Jedenfalls ist die Beschwerde des Beigeladenen nicht begründet, weil es an der Entscheidungserheblichkeit der formulierten Rechtsfrage fehlt: Soweit der Beigeladene im angestrebten Revisionsverfahren Zahlungen nicht an sich selbst, sondern an den Kläger geltend machen möchte, fehlt es ihm an der erforderlichen materiellen Beschwer, weil er in diesem Fall nicht geltend machen kann, aufgrund der Bindungswirkung des Urteils (§ 141 Abs 1 Nr 1 SGG) in eigenen Rechtspositionen beeinträchtigt zu sein (vgl dazu im Einzelnen das ebenfalls den Kläger des vorliegenden Verfahrens betreffende Urteil des Senats vom 10.12.2014 - B 6 KA 45/13 R - BSGE 118, 30 = SozR 4-2500 § 85 Nr 81, RdNr 14 f). Wenn dagegen mit dem Vorbringen des Klägers davon auszugehen wäre, dass dieser die Forderung wirksam an den beigeladenen Beschwerdeführer abgetreten hätte, könnte der Beigeladene zwar eine Verletzung in eigenen Rechten geltend machen. Es käme im Revisionsverfahren aber nicht mehr auf die formulierte Rechtsfrage an, weil die Sonderzahlungsgebühr dann - unabhängig von einem Insolvenzverfahren - jedenfalls aufgrund der Abtretung zu erheben wäre. Die Anlage "Sonderzahlungsgebührenordnung zu § 3 Abrechnungsordnung der KZV RLP" stellt dem Insolvenzverfahren ua die "Forderungsabtretung (wenn Zahnarzt nicht Zahlungsempfänger bleibt)" gleich und ordnet sie der Gruppe 1 zu. Für die der Gruppe 1 zugeordneten Tatbestände sieht die "Anlage Sondergebührenordnung zu § 3 Abrechnungsordnung der KZV RLP" einheitlich eine Gebühr von 2 % des Zahlbetrags bei einem Mindestbetrag von 40 Euro und einem Höchstbetrag von 100 Euro vor. Mit der Rechtmäßigkeit der Sonderzahlungsgebühr bei Absetzungen befasst sich die Beschwerdebegründung nicht.

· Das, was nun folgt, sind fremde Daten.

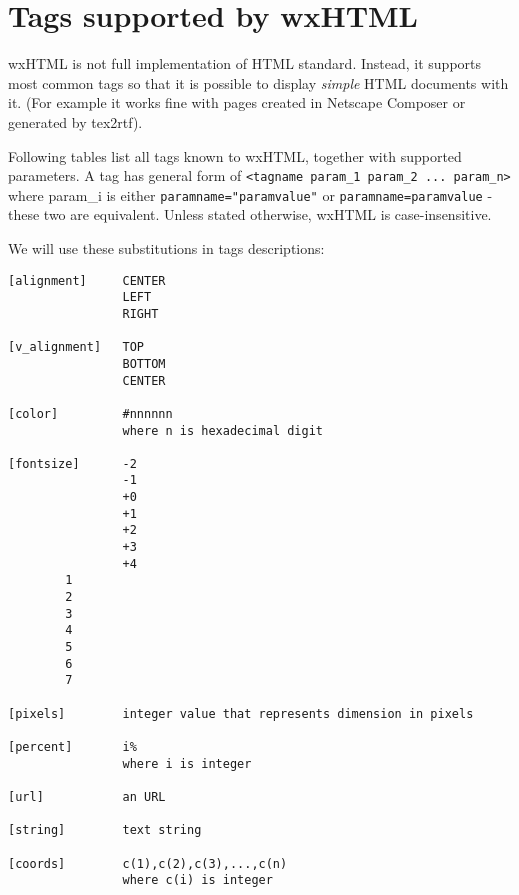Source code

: \section{Tags supported by wxHTML}\label{htmltagssupported}

wxHTML is not full implementation of HTML standard. Instead, it supports most common tags so that it 
is possible to display {\it simple} HTML documents with it. (For example it works fine with pages created
in Netscape Composer or generated by tex2rtf).

Following tables list all tags known to wxHTML, together with supported parameters.
A tag has general form of {\tt <tagname param\_1 param\_2 ... param\_n>} where param\_i is
either {\tt paramname="paramvalue"} or {\tt paramname=paramvalue} - these two are equivalent. Unless stated 
otherwise, wxHTML is case-insensitive.



We will use these substitutions in tags descriptions:

\begin{verbatim}
[alignment]     CENTER
                LEFT
                RIGHT

[v_alignment]   TOP
                BOTTOM
                CENTER
                
[color]         #nnnnnn
                where n is hexadecimal digit

[fontsize]      -2
                -1
                +0
                +1
                +2
                +3
                +4
		1
		2
		3
		4
		5
		6
		7

[pixels]        integer value that represents dimension in pixels

[percent]       i% 
                where i is integer

[url]           an URL 

[string]        text string

[coords]        c(1),c(2),c(3),...,c(n)
                where c(i) is integer

\end{verbatim}




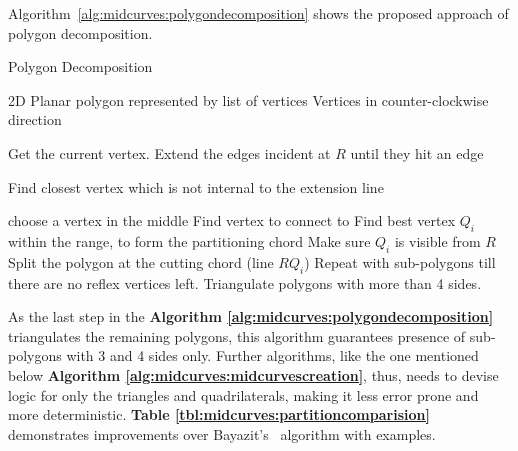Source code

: %
%

Algorithm~\ref{alg:midcurves:polygondecomposition} shows the proposed approach of polygon decomposition. 

\bigskip

\begin{algorithm}[H]
	\caption{Polygon Decomposition}
	\label{alg:midcurves:polygondecomposition}
	\begin{algorithmic}[1]
		\REQUIRE 2D Planar polygon represented by list of vertices
		\ENSURE Vertices in counter-clockwise direction

			\STATE Get the current vertex.
				\STATE Extend  the  edges incident at $R$ until they hit an edge

					\STATE Find closest vertex which is not internal to the extension line
				\ENDIF

					\STATE choose a vertex in the middle
				\ELSE
					\STATE Find vertex to connect to
					\STATE Find best vertex $Q_i$ within the range, to form the partitioning chord
					\STATE Make sure $Q_i$ is visible from $R$
				\ENDIF
			\ENDIF
		\ENDWHILE
		\STATE  Split the polygon at the cutting chord (line $RQ_i$)
		\STATE Repeat with sub-polygons till there are no reflex vertices left. 
		\STATE Triangulate polygons with more than 4 sides.
	\end{algorithmic}
\end{algorithm}


As the last step in the {\bf Algorithm \ref{alg:midcurves:polygondecomposition}} triangulates the remaining polygons, this algorithm guarantees presence of sub-polygons with 3 and 4 sides only. Further algorithms, like the one mentioned below {\bf Algorithm \ref{alg:midcurves:midcurvescreation}}, thus, needs to devise logic for only the triangles and quadrilaterals, making it less error prone and more deterministic. {\bf Table \ref{tbl:midcurves:partitioncomparision}} demonstrates improvements over Bayazit's~\cite{Bayazit} algorithm with examples.  


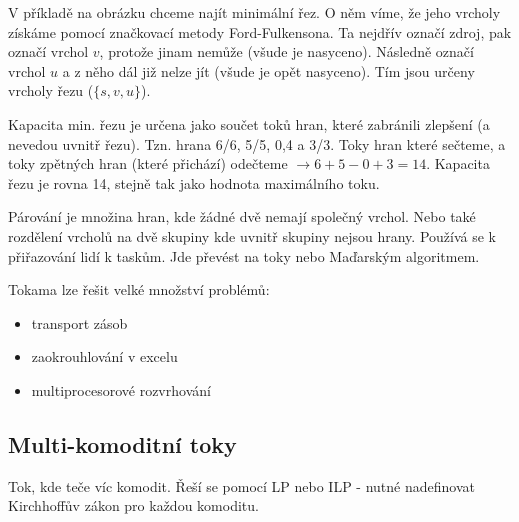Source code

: V příkladě na obrázku chceme najít minimální řez. O něm víme, že jeho vrcholy získáme pomocí značkovací metody Ford-Fulkensona. Ta nejdřív označí zdroj, pak označí vrchol $v$, protože jinam nemůže (všude je nasyceno). Následně označí vrchol $u$ a z něho dál již nelze jít (všude je opět nasyceno). Tím jsou určeny vrcholy řezu ($\{s,v,u\}$).

Kapacita min. řezu je určena jako součet toků hran, které zabránili zlepšení (a nevedou uvnitř řezu). Tzn. hrana 6/6, 5/5, 0,4 a 3/3. Toky hran které  sečteme, a toky zpětných hran (které přichází) odečteme $\rightarrow 6 + 5 - 0 + 3 = 14$. Kapacita řezu je rovna 14, stejně tak jako hodnota maximálního toku.

Párování je množina hran, kde žádné dvě nemají společný vrchol. Nebo také rozdělení vrcholů na dvě skupiny kde uvnitř skupiny nejsou hrany. Používá se k přiřazování lidí k taskům. Jde převést na toky nebo Maďarským algoritmem.

Tokama lze řešit velké množství problémů:

\begin{itemize}[itemsep=0px]
\item transport zásob
\item zaokrouhlování v excelu
\item multiprocesorové rozvrhování
\end{itemize}

\subsection{Multi-komoditní toky}
Tok, kde teče víc komodit. Řeší se pomocí LP nebo ILP - nutné nadefinovat Kirchhoffův zákon pro každou komoditu. 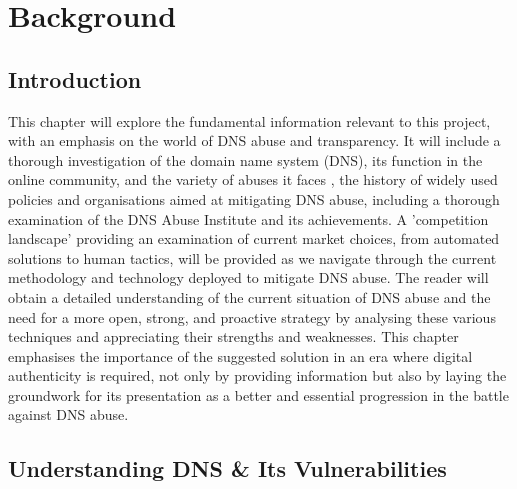 \chapter{Background}
\label{Chapt2}
\section{Introduction}

This chapter will explore the fundamental information relevant to this project, with an emphasis on the world of DNS abuse and transparency. It will include a thorough investigation of the domain name system (DNS), its function in the online community, and the variety of abuses it faces , the history of widely used policies and organisations aimed at mitigating DNS abuse, including a thorough examination of the DNS Abuse Institute and its achievements. A 'competition landscape' providing an examination of current market choices, from automated solutions to human tactics, will be provided as we navigate through the current methodology and technology deployed to mitigate DNS abuse. The reader will obtain a detailed understanding of the current situation of DNS abuse and the need for a more open, strong, and proactive strategy by analysing these various techniques and appreciating their strengths and weaknesses. This chapter emphasises the importance of the suggested solution in an era where digital authenticity is required, not only by providing information but also by laying the groundwork for its presentation as a better and essential progression in the battle against DNS abuse.

\section{Understanding DNS \& Its Vulnerabilities}

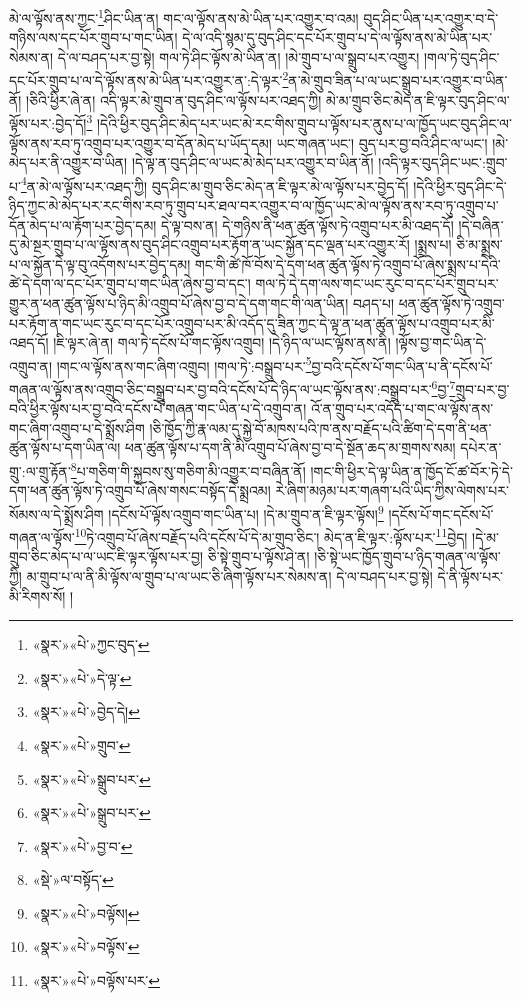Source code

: མེ་ལ་ལྟོས་ནས་ཀྱང་\footnote{«སྣར་»«པེ་»ཀྱང་བུད་}ཤིང་ཡིན་ན། གང་ལ་ལྟོས་ནས་མེ་ཡིན་པར་འགྱུར་བ་འམ། བུད་ཤིང་ཡིན་པར་འགྱུར་བ་དེ་གཉིས་ལས་དང་པོར་གྲུབ་པ་གང་ཡིན། དེ་ལ་འདི་སྙམ་དུ་བུད་ཤིང་དང་པོར་གྲུབ་པ་དེ་ལ་ལྟོས་ནས་མེ་ཡིན་པར་སེམས་ན། དེ་ལ་བཤད་པར་བྱ་སྟེ། གལ་ཏེ་ཤིང་ལྟོས་མེ་ཡིན་ན། །མེ་གྲུབ་པ་ལ་སྒྲུབ་པར་འགྱུར། །གལ་ཏེ་བུད་ཤིང་དང་པོར་གྲུབ་པ་ལ་དེ་ལྟོས་ནས་མེ་ཡིན་པར་འགྱུར་ན་:དེ་ལྟར་\footnote{«སྣར་»«པེ་»དེ་ལྟ་}ན་མེ་གྲུབ་ཟིན་པ་ལ་ཡང་སྒྲུབ་པར་འགྱུར་བ་ཡིན་ནོ། །ཅིའི་ཕྱིར་ཞེ་ན། འདི་ལྟར་མེ་གྲུབ་ན་བུད་ཤིང་ལ་ལྟོས་པར་འཐད་ཀྱི། མེ་མ་གྲུབ་ཅིང་མེད་ན་ཇི་ལྟར་བུད་ཤིང་ལ་ལྟོས་པར་:བྱེད་དོ།\footnote{«སྣར་»«པེ་»བྱེད་དེ།} །དེའི་ཕྱིར་བུད་ཤིང་མེད་པར་ཡང་མེ་རང་གིས་གྲུབ་པ་ལྟོས་པར་ནུས་པ་ལ་ཁྱོད་ཡང་བུད་ཤིང་ལ་ལྟོས་ནས་རབ་ཏུ་འགྲུབ་པར་འགྱུར་བ་དོན་མེད་པ་ཡོད་དམ། ཡང་གཞན་ཡང་། བུད་པར་བྱ་བའི་ཤིང་ལ་ཡང་། །མེ་མེད་པར་ནི་འགྱུར་བ་ཡིན། །དེ་ལྟ་ན་བུད་ཤིང་ལ་ཡང་མེ་མེད་པར་འགྱུར་བ་ཡིན་ནོ། །འདི་ལྟར་བུད་ཤིང་ཡང་:གྲུབ་པ་\footnote{«སྣར་»«པེ་»གྲུབ་}ན་མེ་ལ་ལྟོས་པར་འཐད་ཀྱི། བུད་ཤིང་མ་གྲུབ་ཅིང་མེད་ན་ཇི་ལྟར་མེ་ལ་ལྟོས་པར་བྱེད་དོ། །དེའི་ཕྱིར་བུད་ཤིང་དེ་ཉིད་ཀྱང་མེ་མེད་པར་རང་གིས་རབ་ཏུ་གྲུབ་པར་ཐལ་བར་འགྱུར་བ་ལ་ཁྱོད་ཡང་མེ་ལ་ལྟོས་ནས་རབ་ཏུ་འགྲུབ་པ་དོན་མེད་པ་ལ་རྟོག་པར་བྱེད་དམ། དེ་ལྟ་བས་ན། དེ་གཉིས་ནི་ཕན་ཚུན་ལྟོས་ཏེ་འགྲུབ་པར་མི་འཐད་དོ། །དེ་བཞིན་དུ་མེ་སྔར་གྲུབ་པ་ལ་ལྟོས་ནས་བུད་ཤིང་འགྲུབ་པར་རྟོག་ན་ཡང་སྐྱོན་དང་ལྡན་པར་འགྱུར་རོ། །སྨྲས་པ། ཅི་མ་སྨྲས་པ་ལ་སྐྱོན་དེ་ལྟ་བུ་འདོགས་པར་བྱེད་དམ། གང་གི་ཚེ་ཁོ་བོས་དེ་དག་ཕན་ཚུན་ལྟོས་ཏེ་འགྲུབ་པོ་ཞེས་སྨྲས་པ་དེའི་ཚེ་དེ་དག་ལ་དང་པོར་གྲུབ་པ་གང་ཡིན་ཞེས་བྱ་བ་དང་། གལ་ཏེ་དེ་དག་ལས་གང་ཡང་རུང་བ་དང་པོར་གྲུབ་པར་གྱུར་ན་ཕན་ཚུན་ལྟོས་པ་ཉིད་མི་འགྲུབ་པོ་ཞེས་བྱ་བ་དེ་དག་གང་གི་ལན་ཡིན། བཤད་པ། ཕན་ཚུན་ལྟོས་ཏེ་འགྲུབ་པར་རྟོག་ན་གང་ཡང་རུང་བ་དང་པོར་འགྲུབ་པར་མི་འདོད་དུ་ཟིན་ཀྱང་དེ་ལྟ་ན་ཕན་ཚུན་ལྟོས་པ་འགྲུབ་པར་མི་འཐད་དོ། །ཇི་ལྟར་ཞེ་ན། གལ་ཏེ་དངོས་པོ་གང་ལྟོས་འགྲུབ། །དེ་ཉིད་ལ་ཡང་ལྟོས་ནས་ནི། །ལྟོས་བྱ་གང་ཡིན་དེ་འགྲུབ་ན། །གང་ལ་ལྟོས་ནས་གང་ཞིག་འགྲུབ། །གལ་ཏེ་:བསྒྲུབ་པར་\footnote{«སྣར་»«པེ་»སྒྲུབ་པར་}བྱ་བའི་དངོས་པོ་གང་ཡིན་པ་ནི་དངོས་པོ་གཞན་ལ་ལྟོས་ནས་འགྲུབ་ཅིང་བསྒྲུབ་པར་བྱ་བའི་དངོས་པོ་དེ་ཉིད་ལ་ཡང་ལྟོས་ནས་:བསྒྲུབ་པར་\footnote{«སྣར་»«པེ་»སྒྲུབ་པར་}བྱ་\footnote{«སྣར་»«པེ་»བྱ་བ་}གྲུབ་པར་བྱ་བའི་ཕྱིར་ལྟོས་པར་བྱ་བའི་དངོས་པོ་གཞན་གང་ཡིན་པ་དེ་འགྲུབ་ན། འོ་ན་གྲུབ་པར་འདོད་པ་གང་ལ་ལྟོས་ནས་གང་ཞིག་འགྲུབ་པ་དེ་སྨྲོས་ཤིག །ཅི་ཁྱོད་ཀྱི་རྣ་ལམ་དུ་སྐྱེ་བོ་མཁས་པའི་ཁ་ནས་བརྗོད་པའི་ཚིག་དེ་དག་ནི་ཕན་ཚུན་ལྟོས་པ་དག་ཡིན་ལ། ཕན་ཚུན་ལྟོས་པ་དག་ནི་མི་འགྲུབ་པོ་ཞེས་བྱ་བ་དེ་སྔོན་ཆད་མ་གྲགས་སམ། དཔེར་ན་གྲུ་:ལ་གྲུ་རྟོན་\footnote{«སྡེ་»ལ་བསྟོད་}པ་གཅིག་གི་སྐྱབས་སུ་གཅིག་མི་འགྱུར་བ་བཞིན་ནོ། །གང་གི་ཕྱིར་དེ་ལྟ་ཡིན་ན་ཁྱོད་ངོ་ཚ་བོར་ཏེ་དེ་དག་ཕན་ཚུན་ལྟོས་ཏེ་འགྲུབ་པོ་ཞེས་གསང་བསྟོད་དེ་སྨྲའམ། རེ་ཞིག་མཉམ་པར་གཞག་པའི་ཡིད་ཀྱིས་ལེགས་པར་སོམས་ལ་དེ་སྨྲོས་ཤིག །དངོས་པོ་ལྟོས་འགྲུབ་གང་ཡིན་པ། །དེ་མ་གྲུབ་ན་ཇི་ལྟར་ལྟོས།\footnote{«སྣར་»«པེ་»བལྟོས།} །དངོས་པོ་གང་དངོས་པོ་གཞན་ལ་ལྟོས་\footnote{«སྣར་»«པེ་»བལྟོས་}ཏེ་འགྲུབ་པོ་ཞེས་བརྗོད་པའི་དངོས་པོ་དེ་མ་གྲུབ་ཅིང་། མེད་ན་ཇི་ལྟར་:ལྟོས་པར་\footnote{«སྣར་»«པེ་»བལྟོས་པར་}བྱེད། །དེ་མ་གྲུབ་ཅིང་མེད་པ་ལ་ཡང་ཇི་ལྟར་ལྟོས་པར་བྱ། ཅི་སྟེ་གྲུབ་པ་ལྟོས་ཤེ་ན། །ཅི་སྟེ་ཡང་ཁྱོད་གྲུབ་པ་ཉིད་གཞན་ལ་ལྟོས་ཀྱི། མ་གྲུབ་པ་ལ་ནི་མི་ལྟོས་ལ་གྲུབ་པ་ལ་ཡང་ཅི་ཞིག་ལྟོས་པར་སེམས་ན། དེ་ལ་བཤད་པར་བྱ་སྟེ། དེ་ནི་ལྟོས་པར་མི་རིགས་སོ། །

Der Kläger selbst hat gegen die Nichtzulassung der Revision im Urteil des LSG keine Beschwerde eingelegt. Zwar war dem Vorbringen des Klägers, das Grundlage des Beschlusses des Senats vom 8.12.2016 zum Antrag des Klägers auf Bewilligung von PKH war, noch nicht eindeutig zu entnehmen, ob dieser auch selbst Beschwerde einlegen oder sich nur dem Antrag des Beigeladenen anschließen wolle. Aus dem weiteren Vorbringen des Klägers ist jedoch deutlich geworden, dass er die Beschwerde des Beigeladenen unterstützen und nicht - mit den sich daraus ergebenden Kostenfolgen - selbst Nichtzulassungsbeschwerde einlegen wollte. Eine Beschwerde des Klägers wäre im Übrigen unzulässig gewesen, weil die Monatsfrist des § 160a Abs 1 Satz 1 SGG nicht gewahrt ist. Dies hat der Senat bereits in der Begründung des Beschlusses vom 8.12.2016 im Einzelnen dargelegt, sodass darauf Bezug genommen werden kann.
Die Kostenentscheidung beruht auf § 197a Abs 1 Satz 1 Halbsatz 3 SGG iVm § 154 Abs 2 VwGO. Die Kostenpflicht des Beigeladenen als erfolglosem Rechtsmittelführer beruht auf § 154 Abs 2 VwGO. Diese Regelung ist im Falle eines erfolglosen Rechtsmittels die allein maßgebliche Kostenvorschrift; § 154 Abs 1 VwGO findet daneben keine Anwendung (vgl BSG Urteil vom 6.5.2009 - B 6 KA 2/08 R - SozR 4-2500 § 106 Nr 24). Daher ist in einem solchen Fall kein Raum für eine Kostenpflicht auch des Klägers, der selbst kein Rechtsmittel eingelegt hat. Andererseits besteht - entsprechend dem Grundgedanken des § 154 Abs 1 VwGO - auch keine Berechtigung zur Kostenerstattung, wenn der Hauptbeteiligte - wie hier der Kläger - im weiteren Verlauf des Rechtsmittelverfahrens dem Hauptantrag eines anderen Beteiligten beigetreten ist und hiermit der Sache nach unterlegen ist (vgl BSG Urteil vom 6.5.2009 - B 6 KA 2/08 R - SozR 4-2500 § 106 Nr 24).